ACETO CATTANI, Pietro
Figlio di Francesco e fratello di Giovanni, nacque a Nicosia nella seconda metà del sec. XVIII. Erede del titolo comitale della famiglia, fu, nel 1812, membro della Camera dei Pari, e, come il fratello, appoggiò la riforma costituzionale siciliana in senso liberale, sul modello di quella inglese. Propose anzi che venisse inviata una commissione parlamentare presso il governo inglese per ringraziarlo dell'aiuto prestato e, nello stesso tempo, per impegnarlo ancora di più a favore della Costituzione siciliana. S'attirò così l'avversione soprattutto di E. Rossi, capo del partito democratico, che nella Camera dei Comuni si oppose alla sua proposta, la quale peraltro non ebbe seguito. Partecipò pure agli avvenimenti del 1820, ancora come membro della Camera dei Pari. Nel momento culminante della rivolta a Palermo, quando il popolo chiese la consegna del forte di Castellammare e l'uscita da esso della guarnigione militare, l'A. si curò di informarne il luogotenente del re, Diego Naselli, proponendo, fra l'altro, che "per lusingare l'insolente plebe" ed evitare maggiori disordini, sessanta artigiani venissero ammessi alla difesa del forte insieme con i militari. Dopo la reazione, fu esule in Toscana da cui, però, nel marzo del 1825 ebbe ordine dal governo granducale di allontanarsi, onde passò a Lucca.
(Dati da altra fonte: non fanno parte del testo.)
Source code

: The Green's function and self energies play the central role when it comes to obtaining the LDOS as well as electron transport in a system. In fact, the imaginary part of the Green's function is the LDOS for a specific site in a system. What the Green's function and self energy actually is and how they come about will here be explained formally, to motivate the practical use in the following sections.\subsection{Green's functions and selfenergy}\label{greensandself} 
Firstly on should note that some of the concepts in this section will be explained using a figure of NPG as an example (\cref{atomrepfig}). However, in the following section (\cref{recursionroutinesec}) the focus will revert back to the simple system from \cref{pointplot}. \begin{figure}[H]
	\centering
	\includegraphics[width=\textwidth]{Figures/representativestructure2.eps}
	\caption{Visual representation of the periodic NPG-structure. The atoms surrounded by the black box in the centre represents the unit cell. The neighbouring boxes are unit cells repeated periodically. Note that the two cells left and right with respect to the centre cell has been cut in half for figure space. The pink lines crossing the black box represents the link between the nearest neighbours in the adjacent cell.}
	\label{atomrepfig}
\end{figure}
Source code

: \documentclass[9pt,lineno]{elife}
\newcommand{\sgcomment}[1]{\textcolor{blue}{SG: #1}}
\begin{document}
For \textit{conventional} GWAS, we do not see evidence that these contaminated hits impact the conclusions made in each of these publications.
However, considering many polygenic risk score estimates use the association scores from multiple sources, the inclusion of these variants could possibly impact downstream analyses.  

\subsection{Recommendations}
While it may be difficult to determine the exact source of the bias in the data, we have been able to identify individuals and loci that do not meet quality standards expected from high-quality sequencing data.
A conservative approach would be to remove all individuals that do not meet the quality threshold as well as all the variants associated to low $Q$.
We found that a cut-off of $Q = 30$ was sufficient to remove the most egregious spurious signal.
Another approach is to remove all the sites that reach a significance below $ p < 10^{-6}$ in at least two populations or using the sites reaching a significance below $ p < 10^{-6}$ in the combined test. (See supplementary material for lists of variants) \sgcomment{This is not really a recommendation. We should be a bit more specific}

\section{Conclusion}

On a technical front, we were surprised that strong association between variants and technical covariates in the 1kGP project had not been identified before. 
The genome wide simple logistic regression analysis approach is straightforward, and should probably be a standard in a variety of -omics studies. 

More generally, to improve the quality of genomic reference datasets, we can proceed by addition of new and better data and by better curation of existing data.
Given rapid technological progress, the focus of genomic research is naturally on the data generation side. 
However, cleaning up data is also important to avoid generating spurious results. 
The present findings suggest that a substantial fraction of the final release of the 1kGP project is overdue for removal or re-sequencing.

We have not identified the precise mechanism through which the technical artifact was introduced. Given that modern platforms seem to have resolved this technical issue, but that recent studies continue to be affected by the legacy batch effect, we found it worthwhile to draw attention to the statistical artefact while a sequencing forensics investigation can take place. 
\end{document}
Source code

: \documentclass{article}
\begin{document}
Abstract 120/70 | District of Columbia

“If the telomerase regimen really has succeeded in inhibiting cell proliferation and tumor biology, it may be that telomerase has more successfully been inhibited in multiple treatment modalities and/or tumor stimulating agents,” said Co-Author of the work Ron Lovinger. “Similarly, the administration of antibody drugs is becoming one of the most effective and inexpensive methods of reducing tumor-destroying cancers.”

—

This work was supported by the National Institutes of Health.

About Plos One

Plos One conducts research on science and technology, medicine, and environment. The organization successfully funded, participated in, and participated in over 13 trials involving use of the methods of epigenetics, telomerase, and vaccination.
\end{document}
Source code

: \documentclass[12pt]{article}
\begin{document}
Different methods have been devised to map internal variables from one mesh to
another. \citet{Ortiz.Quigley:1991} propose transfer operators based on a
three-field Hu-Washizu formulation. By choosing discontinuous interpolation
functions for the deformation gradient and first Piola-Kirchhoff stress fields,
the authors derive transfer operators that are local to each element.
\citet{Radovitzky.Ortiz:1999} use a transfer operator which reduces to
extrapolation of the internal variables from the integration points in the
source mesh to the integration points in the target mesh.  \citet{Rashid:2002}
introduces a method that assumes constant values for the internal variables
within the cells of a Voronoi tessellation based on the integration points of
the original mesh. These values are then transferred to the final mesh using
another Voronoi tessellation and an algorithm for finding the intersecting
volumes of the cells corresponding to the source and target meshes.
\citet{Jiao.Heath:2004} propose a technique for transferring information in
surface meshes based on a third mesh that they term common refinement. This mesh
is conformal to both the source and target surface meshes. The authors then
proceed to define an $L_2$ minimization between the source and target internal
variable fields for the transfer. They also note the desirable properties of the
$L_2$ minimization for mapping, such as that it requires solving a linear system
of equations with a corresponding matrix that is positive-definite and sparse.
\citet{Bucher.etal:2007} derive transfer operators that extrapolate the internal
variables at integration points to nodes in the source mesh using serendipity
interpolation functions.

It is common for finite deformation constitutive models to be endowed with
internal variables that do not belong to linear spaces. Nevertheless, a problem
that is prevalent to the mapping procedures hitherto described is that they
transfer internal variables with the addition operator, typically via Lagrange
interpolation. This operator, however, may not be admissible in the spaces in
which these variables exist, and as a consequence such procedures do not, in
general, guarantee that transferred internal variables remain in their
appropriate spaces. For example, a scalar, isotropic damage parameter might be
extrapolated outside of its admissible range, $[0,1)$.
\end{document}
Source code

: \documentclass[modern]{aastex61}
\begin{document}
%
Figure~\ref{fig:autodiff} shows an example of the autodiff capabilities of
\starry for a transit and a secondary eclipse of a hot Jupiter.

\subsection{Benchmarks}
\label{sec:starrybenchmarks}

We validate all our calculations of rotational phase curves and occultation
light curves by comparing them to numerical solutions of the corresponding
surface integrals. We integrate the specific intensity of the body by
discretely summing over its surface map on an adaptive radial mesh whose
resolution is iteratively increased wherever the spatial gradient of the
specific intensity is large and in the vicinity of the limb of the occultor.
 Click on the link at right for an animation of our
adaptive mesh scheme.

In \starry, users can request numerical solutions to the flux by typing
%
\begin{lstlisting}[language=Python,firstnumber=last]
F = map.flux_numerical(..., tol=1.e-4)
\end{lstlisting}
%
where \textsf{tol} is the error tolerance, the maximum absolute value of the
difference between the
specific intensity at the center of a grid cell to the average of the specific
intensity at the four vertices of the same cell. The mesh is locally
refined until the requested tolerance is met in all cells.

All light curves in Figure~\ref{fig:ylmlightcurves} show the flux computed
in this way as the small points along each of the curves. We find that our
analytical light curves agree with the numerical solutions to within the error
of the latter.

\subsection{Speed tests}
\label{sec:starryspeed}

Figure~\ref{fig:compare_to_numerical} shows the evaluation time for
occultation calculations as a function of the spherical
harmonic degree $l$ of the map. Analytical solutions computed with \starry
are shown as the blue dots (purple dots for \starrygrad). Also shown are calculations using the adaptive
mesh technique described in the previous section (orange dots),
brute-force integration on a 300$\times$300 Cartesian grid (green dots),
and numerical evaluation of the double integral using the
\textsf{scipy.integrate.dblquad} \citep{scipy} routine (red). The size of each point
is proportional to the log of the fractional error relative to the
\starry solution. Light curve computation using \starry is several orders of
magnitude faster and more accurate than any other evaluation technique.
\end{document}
Alla morte, avvenuta a Palermo nel 1838, nominò suo erede universale il nipote Giovanni Pietro.
Fonti e Bibl.: Arch. di Stato di Palermo, R. Segreteria di Stato presso il luogotenente generale del Re, Polizia, filza 58, doc. 316; Biblioteca comunale di Palermo, Fondo M. Amari, F. 1, n. 24: Stampa autobiografica di Giovanni Pietro Cattani conte di Aceto; F. Paternò Castello, Saggio storico-politico sulla Sicilia dal cominciamento del secolo XIX sino al 1830, I, Catania 1848, p. 121.